Mine is a 99 passat v6 2.8 with tiptronic. The guy selling has a 2004 passat waggon and says it has that same motor with the tiptronic...


----------



## O_o (Nov 12, 2009)

*Re: (BrilliantAvant)*


_Quote, originally posted by *BrilliantAvant* »_2.8L ended production in 2002 I think, 3.0 came out in 2003. 

...for the A4. The Passat still had the same 2.8 until '05.
_Quote, originally posted by *V-speed* »_
Mine is a 99 passat v6 2.8 with tiptronic. The guy selling has a 2004 passat waggon and says it has that same motor with the tiptronic...

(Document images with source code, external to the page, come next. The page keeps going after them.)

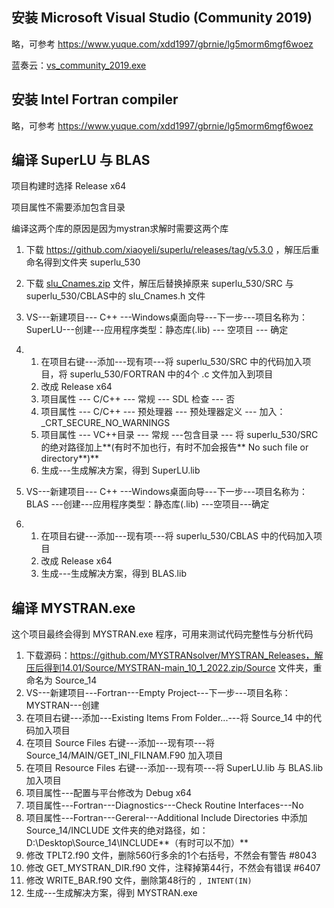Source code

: 





## 安装 Microsoft Visual Studio (Community 2019)

略，可参考 https://www.yuque.com/xdd1997/gbrnie/lg5morm6mgf6woez

蓝奏云：[vs_community_2019.exe](https://xdd1997.lanzoub.com/ikTHw0s9atli)

## 安装 Intel Fortran compiler

略，可参考 https://www.yuque.com/xdd1997/gbrnie/lg5morm6mgf6woez



## 编译 SuperLU 与 BLAS

项目构建时选择 Release x64

项目属性不需要添加包含目录

编译这两个库的原因是因为mystran求解时需要这两个库

1. 下载 https://github.com/xiaoyeli/superlu/releases/tag/v5.3.0 ，解压后重命名得到文件夹 superlu_530
2. 下载 [slu_Cnames.zip](https://xdd1997.lanzoub.com/iKwxG0s5pywf) 文件，解压后替换掉原来 superlu_530/SRC 与 superlu_530/CBLAS中的 slu_Cnames.h 文件
3. VS---新建项目--- C++ ---Windows桌面向导---下一步---项目名称为：SuperLU---创建---应用程序类型：静态库(.lib) --- 空项目 --- 确定

1. 1. 在项目右键---添加---现有项---将 superlu_530/SRC 中的代码加入项目，将 superlu_530/FORTRAN 中的4个 .c 文件加入到项目
   2. 改成 Release  x64
   3. 项目属性 --- C/C++ --- 常规 --- SDL 检查 --- 否
   4. 项目属性 --- C/C++ --- 预处理器 --- 预处理器定义 --- 加入：_CRT_SECURE_NO_WARNINGS
   5. 项目属性 --- VC++目录 --- 常规 ---包含目录 --- 将 superlu_530/SRC 的绝对路径加上**(有时不加也行，有时不加会报告** No such file or directory**)**
   6. 生成---生成解决方案，得到 SuperLU.lib

1. VS---新建项目--- C++ ---Windows桌面向导---下一步---项目名称为：BLAS ---创建---应用程序类型：静态库(.lib) ---空项目---确定

1. 1. 在项目右键---添加---现有项---将 superlu_530/CBLAS 中的代码加入项目
   2. 改成 Release x64
   3. 生成---生成解决方案，得到 BLAS.lib



## 编译 MYSTRAN.exe

这个项目最终会得到 MYSTRAN.exe 程序，可用来测试代码完整性与分析代码

1. 下载源码：https://github.com/MYSTRANsolver/MYSTRAN_Releases，解压后得到14.01/Source/MYSTRAN-main_10_1_2022.zip/Source 文件夹，重命名为 Source_14
2. VS---新建项目---Fortran---Empty Project---下一步---项目名称：MYSTRAN---创建
3. 在项目右键---添加---Existing Items From Folder...---将 Source_14 中的代码加入项目
4. 在项目 Source Files 右键---添加---现有项---将 Source_14/MAIN/GET_INI_FILNAM.F90 加入项目
5. 在项目 Resource Files 右键---添加---现有项---将 SuperLU.lib 与 BLAS.lib 加入项目
6. 项目属性---配置与平台修改为 Debug x64
7. 项目属性---Fortran---Diagnostics---Check Routine Interfaces---No
8. 项目属性---Fortran---Gereral---Additional Include Directories 中添加 Source_14/INCLUDE 文件夹的绝对路径，如：D:\Desktop\Source_14\INCLUDE**（有时可以不加）**
9. 修改 TPLT2.f90 文件，删除560行多余的1个右括号，不然会有警告 #8043
10. 修改 GET_MYSTRAN_DIR.f90 文件，注释掉第44行，不然会有错误 #6407
11. 修改 WRITE_BAR.f90 文件，删除第48行的 `, INTENT(IN)`
12. 生成---生成解决方案，得到 MYSTRAN.exe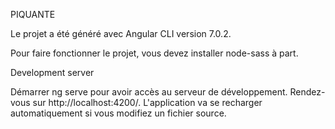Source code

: 

PIQUANTE

Le projet a été généré avec Angular CLI version 7.0.2.

Pour faire fonctionner le projet, vous devez installer node-sass à part.

Development server

Démarrer ng serve pour avoir accès au serveur de développement. Rendez-vous sur http://localhost:4200/. L'application va se recharger automatiquement si vous modifiez un fichier source.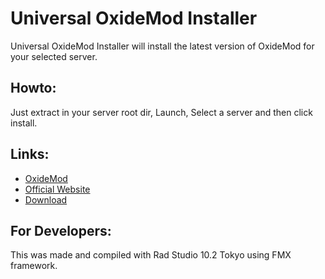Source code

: # Universal OxideMod Installer
Universal OxideMod Installer will install the latest version of OxideMod for your selected server.

## Howto:
Just extract in your server root dir, Launch, Select a server and then click install.

## Links:
<ul>
  <li><a href="http://oxidemod.org/">OxideMod</a></li>
  <li><a href="https://inforcer25.co.za/">Official Website</a></li>
  <li><a href="https://github.com/Inforcer25/Universal-OxideMod-Installer/releases">Download</a></li>
</ul>

## For Developers:
This was made and compiled with Rad Studio 10.2 Tokyo using FMX framework.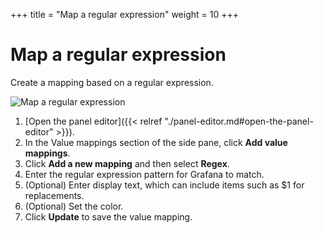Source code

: +++
title = "Map a regular expression"
weight = 10
+++

# Map a regular expression

Create a mapping based on a regular expression.

![Map a regular expression](/static/img/docs/value-mappings/map-regex-8-0.png)

1. [Open the panel editor]({{< relref "./panel-editor.md#open-the-panel-editor" >}}).
1. In the Value mappings section of the side pane, click **Add value mappings**.
1. Click **Add a new mapping** and then select **Regex**.
1. Enter the regular expression pattern for Grafana to match.
1. (Optional) Enter display text, which can include items such as $1 for replacements.
1. (Optional) Set the color.
1. Click **Update** to save the value mapping.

Your '99 is either ACK or APR. The '04 is ATQ. They're practically indistinguishable from the outside, but I don't know if the '99 ECU can run an ATQ engine properly (VVT?). Same goes for the trans controller.


----------



## V-speed (Oct 17, 2005)

*Re: ()*

Well his is still in, and comes with the complete car so I would be getting the ECU as well.


----------



## V-speed (Oct 17, 2005)

*Re: (V-speed)*

Two other questions, If I buy a used trans, how can I be sure it will fit and does anyone know if the motor has to be removed to change the trans or can I drop/reinsert it right from the bottom?


----------



## O_o (Nov 12, 2009)

*Re: (V-speed)*


_Quote, originally posted by *V-speed* »_Two other questions, If I buy a used trans, how can I be sure it will fit

The only way to be sure is to make sure they both have the same code. I don't know where they put the code on an auto, but I'm guessing it can be read with the car up on stands like the man-trans.
I don't know if FWD and 4Mo can share a (3-letter) transmission code, so you will also have to make sure it's coming out of a car with the same number of driven wheels. If nobody on here knows, try the auto-trans forum.


----------



## Slimjimmn (Apr 8, 2006)

*Re: ()*

it will bolt right up, but there are some different electrical connectors and the cam adjusters are electrical on the 04


----------